Saved entries:
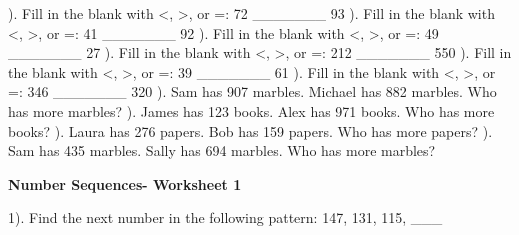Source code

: \documentclass{article}%
\begin{document}
). Fill in the blank with <, >, or =: 72 \_\_\_\_\_\_\_ 93%
\newline%
\newline%
). Fill in the blank with <, >, or =: 41 \_\_\_\_\_\_\_ 92%
\newline%
\newline%
). Fill in the blank with <, >, or =: 49 \_\_\_\_\_\_\_ 27%
\newline%
\newline%
). Fill in the blank with <, >, or =: 212 \_\_\_\_\_\_\_ 550%
\newline%
\newline%
). Fill in the blank with <, >, or =: 39 \_\_\_\_\_\_\_ 61%
\newline%
\newline%
). Fill in the blank with <, >, or =: 346 \_\_\_\_\_\_\_ 320%
\newline%
\newline%
). Sam has 907 marbles. Michael has 882 marbles. Who has more marbles?%
\newline%
\newline%
). James has 123 books. Alex has 971 books. Who has more books?%
\newline%
\newline%
). Laura has 276 papers. Bob has 159 papers. Who has more papers?%
\newline%
\newline%
). Sam has 435 marbles. Sally has 694 marbles. Who has more marbles?%
\newline%
\newline%
\newline%
\pagebreak%
\large%
\begin{center}%
\textbf{Number Sequences- Worksheet 1}%
\newline%
\end{center} \normalsize%
1). Find the next number in the following pattern: 147, 131, 115, \_\_\_%
\newline%
\newline%
\end{document}
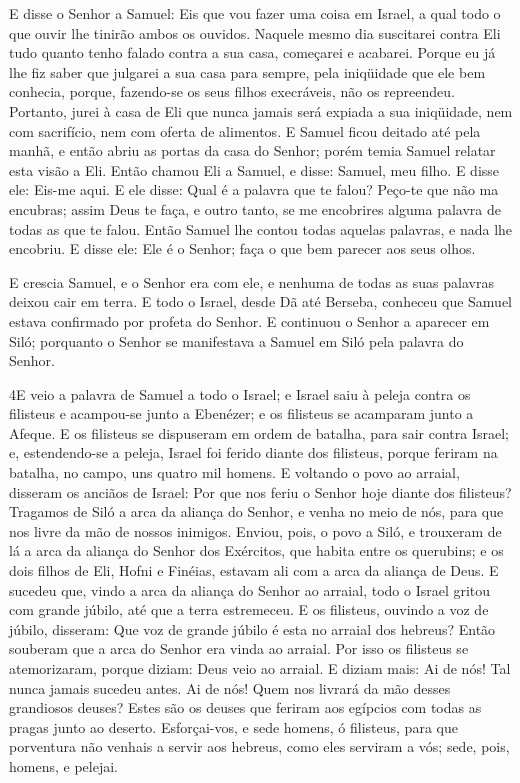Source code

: E disse o Senhor a Samuel: Eis que vou fazer uma coisa em Israel,
a qual todo o que ouvir lhe tinirão ambos os ouvidos. Naquele
mesmo dia suscitarei contra Eli tudo quanto tenho falado contra a
sua casa, começarei e acabarei. Porque eu já lhe fiz saber
que julgarei a sua casa para sempre, pela iniqüidade que ele bem
conhecia, porque, fazendo-se os seus filhos execráveis, não os
repreendeu. Portanto, jurei à casa de Eli que nunca jamais
será expiada a sua iniqüidade, nem com sacrifício, nem com oferta de
alimentos. E Samuel ficou deitado até pela manhã, e então
abriu as portas da casa do Senhor; porém temia Samuel relatar esta
visão a Eli. Então chamou Eli a Samuel, e disse: Samuel, meu
filho. E disse ele: Eis-me aqui. E ele disse: Qual é a
palavra que te falou? Peço-te que não ma encubras; assim Deus te
faça, e outro tanto, se me encobrires alguma palavra de todas as que
te falou. Então Samuel lhe contou todas aquelas palavras, e
nada lhe encobriu. E disse ele: Ele é o Senhor; faça o que bem
parecer aos seus olhos.

E crescia Samuel, e o Senhor era com ele, e nenhuma de todas as
suas palavras deixou cair em terra. E todo o Israel, desde Dã
até Berseba, conheceu que Samuel estava confirmado por profeta do
Senhor. E continuou o Senhor a aparecer em Siló; porquanto o
Senhor se manifestava a Samuel em Siló pela palavra do Senhor.

\medskip

\lettrine{4} E veio a palavra de Samuel a todo o Israel; e
Israel saiu à peleja contra os filisteus e acampou-se junto a
Ebenézer; e os filisteus se acamparam junto a Afeque. E os
filisteus se dispuseram em ordem de batalha, para sair contra
Israel; e, estendendo-se a peleja, Israel foi ferido diante dos
filisteus, porque feriram na batalha, no campo, uns quatro mil
homens. E voltando o povo ao arraial, disseram os anciãos de
Israel: Por que nos feriu o Senhor hoje diante dos filisteus?
Tragamos de Siló a arca da aliança do Senhor, e venha no meio de
nós, para que nos livre da mão de nossos inimigos. Enviou, pois,
o povo a Siló, e trouxeram de lá a arca da aliança do Senhor dos
Exércitos, que habita entre os querubins; e os dois filhos de Eli,
Hofni e Finéias, estavam ali com a arca da aliança de Deus. E
sucedeu que, vindo a arca da aliança do Senhor ao arraial, todo o
Israel gritou com grande júbilo, até que a terra estremeceu. E
os filisteus, ouvindo a voz de júbilo, disseram: Que voz de grande
júbilo é esta no arraial dos hebreus? Então souberam que a arca do
Senhor era vinda ao arraial. Por isso os filisteus se
atemorizaram, porque diziam: Deus veio ao arraial. E diziam mais: Ai
de nós! Tal nunca jamais sucedeu antes. Ai de nós! Quem nos
livrará da mão desses grandiosos deuses? Estes são os deuses que
feriram aos egípcios com todas as pragas junto ao deserto.
Esforçai-vos, e sede homens, ó filisteus, para que porventura
não venhais a servir aos hebreus, como eles serviram a vós; sede,
pois, homens, e pelejai.

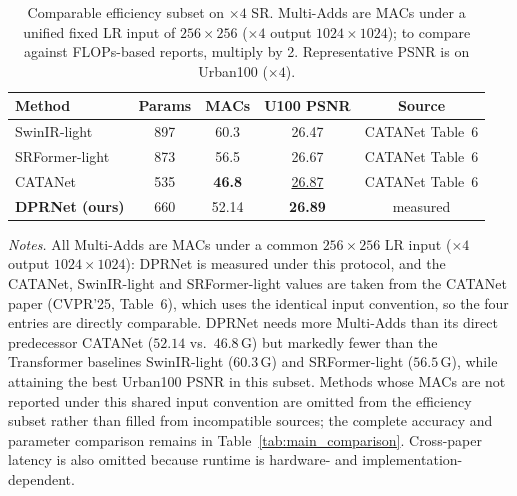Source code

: \begin{table}[H]
\centering
\caption{Comparable efficiency subset on $\times 4$ SR. Multi-Adds are MACs under a unified fixed LR
input of $256\times256$ ($\times4$ output $1024\times1024$); to compare against FLOPs-based reports,
multiply by 2. Representative PSNR is on Urban100 ($\times 4$).}
\label{tab:efficiency}
\begingroup
\scriptsize
\setlength{\tabcolsep}{3pt}
\renewcommand{\arraystretch}{1.05}
\begin{tabular*}{\columnwidth}{@{\extracolsep{\fill}}lcccc}
\toprule
Method & Params & MACs & U100 PSNR & Source \\
\midrule
SwinIR-light    & 897  & 60.3  & 26.47 & CATANet Table~6 \\
SRFormer-light  & 873  & 56.5  & 26.67 & CATANet Table~6 \\
CATANet         & 535  & \textbf{46.8} & \underline{26.87} & CATANet Table~6 \\
\textbf{DPRNet (ours)} & 660 & 52.14 & \textbf{26.89} & measured \\
\bottomrule
\end{tabular*}
\endgroup

\vspace{2pt}
{\footnotesize
\textit{Notes.} All Multi-Adds are MACs under a common $256\times256$ LR input
($\times4$ output $1024\times1024$): DPRNet is measured under this protocol, and the CATANet,
SwinIR-light and SRFormer-light values are taken from the CATANet paper (CVPR'25, Table~6), which uses
the identical input convention, so the four entries are directly comparable. DPRNet
needs more Multi-Adds than its direct predecessor CATANet ($52.14$ vs.\ $46.8$\,G) but markedly fewer
than the Transformer baselines SwinIR-light ($60.3$\,G) and SRFormer-light ($56.5$\,G), while attaining
the best Urban100 PSNR in this subset. Methods whose MACs are not reported under this shared input
convention are omitted from the efficiency subset rather than filled from incompatible sources; the
complete accuracy and parameter comparison remains in Table~\ref{tab:main_comparison}. Cross-paper
latency is also omitted because runtime is hardware- and implementation-dependent.}
\end{table}

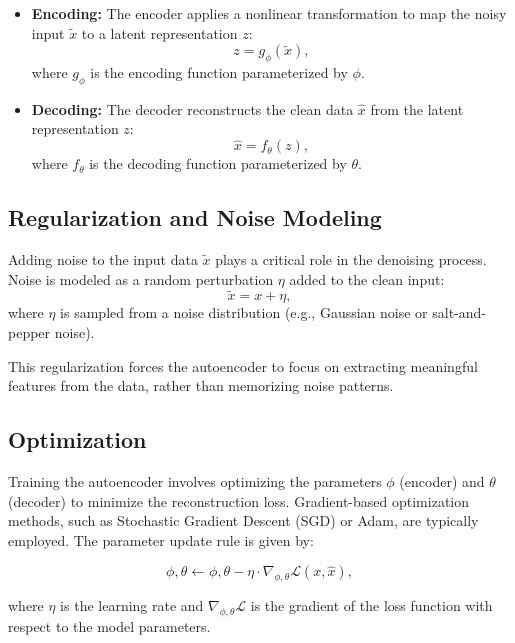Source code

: \documentclass[a4paper,12pt]{article}
\begin{document}
\begin{itemize}
    \item \textbf{Encoding:} The encoder applies a nonlinear transformation to map the noisy input $\tilde{x}$ to a latent representation $z$:
    \begin{equation}
        z = g_\phi(\tilde{x}),
    \end{equation}
    where $g_\phi$ is the encoding function parameterized by $\phi$.
    
    \item \textbf{Decoding:} The decoder reconstructs the clean data $\hat{x}$ from the latent representation $z$:
    \begin{equation}
        \hat{x} = f_\theta(z),
    \end{equation}
    where $f_\theta$ is the decoding function parameterized by $\theta$.
\end{itemize}

\subsection{Regularization and Noise Modeling}
Adding noise to the input data $\tilde{x}$ plays a critical role in the denoising process. Noise is modeled as a random perturbation $\eta$ added to the clean input:
\begin{equation}
    \tilde{x} = x + \eta,
\end{equation}
where $\eta$ is sampled from a noise distribution (e.g., Gaussian noise or salt-and-pepper noise).

This regularization forces the autoencoder to focus on extracting meaningful features from the data, rather than memorizing noise patterns.

\subsection{Optimization}
Training the autoencoder involves optimizing the parameters $\phi$ (encoder) and $\theta$ (decoder) to minimize the reconstruction loss. Gradient-based optimization methods, such as Stochastic Gradient Descent (SGD) or Adam, are typically employed. The parameter update rule is given by:

\begin{equation}
    \phi, \theta \leftarrow \phi, \theta - \eta \cdot \nabla_{\phi, \theta} \mathcal{L}(x, \hat{x}),
\end{equation}

where $\eta$ is the learning rate and $\nabla_{\phi, \theta} \mathcal{L}$ is the gradient of the loss function with respect to the model parameters.
\end{document}
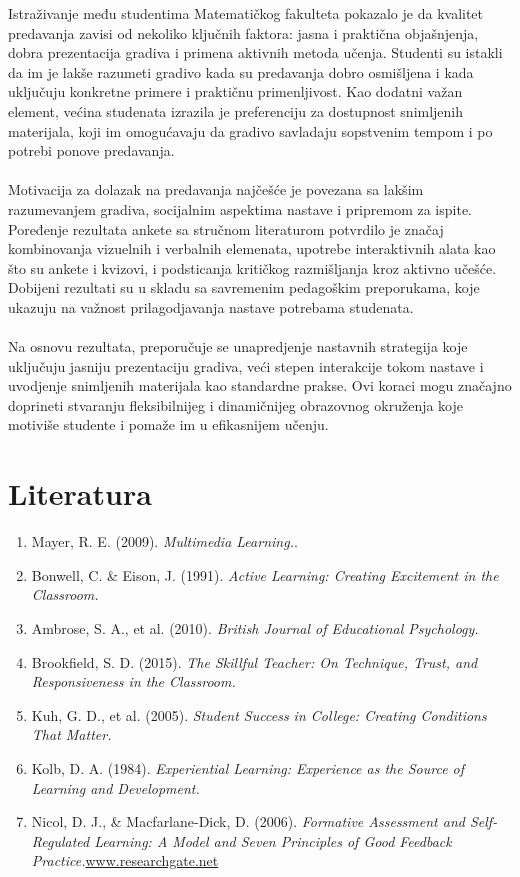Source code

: \documentclass{article}
\begin{document}
Istraživanje među studentima Matematičkog fakulteta pokazalo je da kvalitet predavanja zavisi od nekoliko ključnih faktora: jasna i praktična objašnjenja, dobra prezentacija gradiva i primena aktivnih metoda učenja. Studenti su istakli da im je lakše razumeti gradivo kada su predavanja dobro osmišljena i kada uključuju konkretne primere i praktičnu primenljivost. Kao dodatni važan element, većina studenata izrazila je preferenciju za dostupnost snimljenih materijala, koji im omogućavaju da gradivo savladaju sopstvenim tempom i po potrebi ponove predavanja.
\\ \\
Motivacija za dolazak na predavanja najčešće je povezana sa lakšim razumevanjem gradiva, socijalnim aspektima nastave i pripremom za ispite. Poređenje rezultata ankete sa stručnom literaturom potvrdilo je značaj kombinovanja vizuelnih i verbalnih elemenata, upotrebe interaktivnih alata kao što su ankete i kvizovi, i podsticanja kritičkog razmišljanja kroz aktivno učešće. Dobijeni rezultati su u skladu sa savremenim pedagoškim preporukama, koje ukazuju na važnost prilagodjavanja nastave potrebama studenata.
\\ \\
Na osnovu rezultata, preporučuje se unapredjenje nastavnih strategija koje uključuju jasniju prezentaciju gradiva, veći stepen interakcije tokom nastave i uvodjenje snimljenih materijala kao standardne prakse. Ovi koraci mogu značajno doprineti stvaranju fleksibilnijeg i dinamičnijeg obrazovnog okruženja koje motiviše studente i pomaže im u efikasnijem učenju.
\section{Literatura}
\begin{enumerate}
    \item Mayer, R. E. (2009). \textit{Multimedia Learning.}.
    \item Bonwell, C. \& Eison, J. (1991). \textit{Active Learning: Creating Excitement in the Classroom.}
    \item Ambrose, S. A., et al. (2010). \textit{British Journal of Educational Psychology.}
    \item Brookfield, S. D. (2015). \textit{The Skillful Teacher: On Technique, Trust, and Responsiveness in the Classroom.} 
    \item Kuh, G. D., et al. (2005). \textit{Student Success in College: Creating Conditions That Matter.}
    \item Kolb, D. A. (1984). \textit{Experiential Learning: Experience as the Source of Learning and Development.}
        \item Nicol, D. J., \& Macfarlane-Dick, D. (2006).     \textit{Formative Assessment and Self-Regulated Learning: A Model and Seven Principles of Good Feedback Practice.}\href{https://www.researchgate.net/publication/228621906_Formative_Assessment_and_Self-Regulated_Learning_A_Model_and_Seven_Principles_of_Good_Feedback_Practice}{www.researchgate.net}
\end{enumerate}
\end{document}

- [About this task]:
In the data above, find the line containing "has more papers?%" and the line containing "repreendeu. Portanto, jurei". Copy exactly the stretch from the first through the second, both included, leaving out any picture.

- [Exercise solution]:
). Laura has 276 papers. Bob has 159 papers. Who has more papers?%
\newline%
\newline%
). Sam has 435 marbles. Sally has 694 marbles. Who has more marbles?%
\newline%
\newline%
\newline%
\pagebreak%
\large%
\begin{center}%
\textbf{Number Sequences- Worksheet 1}%
\newline%
\end{center} \normalsize%
1). Find the next number in the following pattern: 147, 131, 115, \_\_\_%
\newline%
\newline%
\end{document}
Source code

: E disse o Senhor a Samuel: Eis que vou fazer uma coisa em Israel,
a qual todo o que ouvir lhe tinirão ambos os ouvidos. Naquele
mesmo dia suscitarei contra Eli tudo quanto tenho falado contra a
sua casa, começarei e acabarei. Porque eu já lhe fiz saber
que julgarei a sua casa para sempre, pela iniqüidade que ele bem
conhecia, porque, fazendo-se os seus filhos execráveis, não os
repreendeu. Portanto, jurei à casa de Eli que nunca jamais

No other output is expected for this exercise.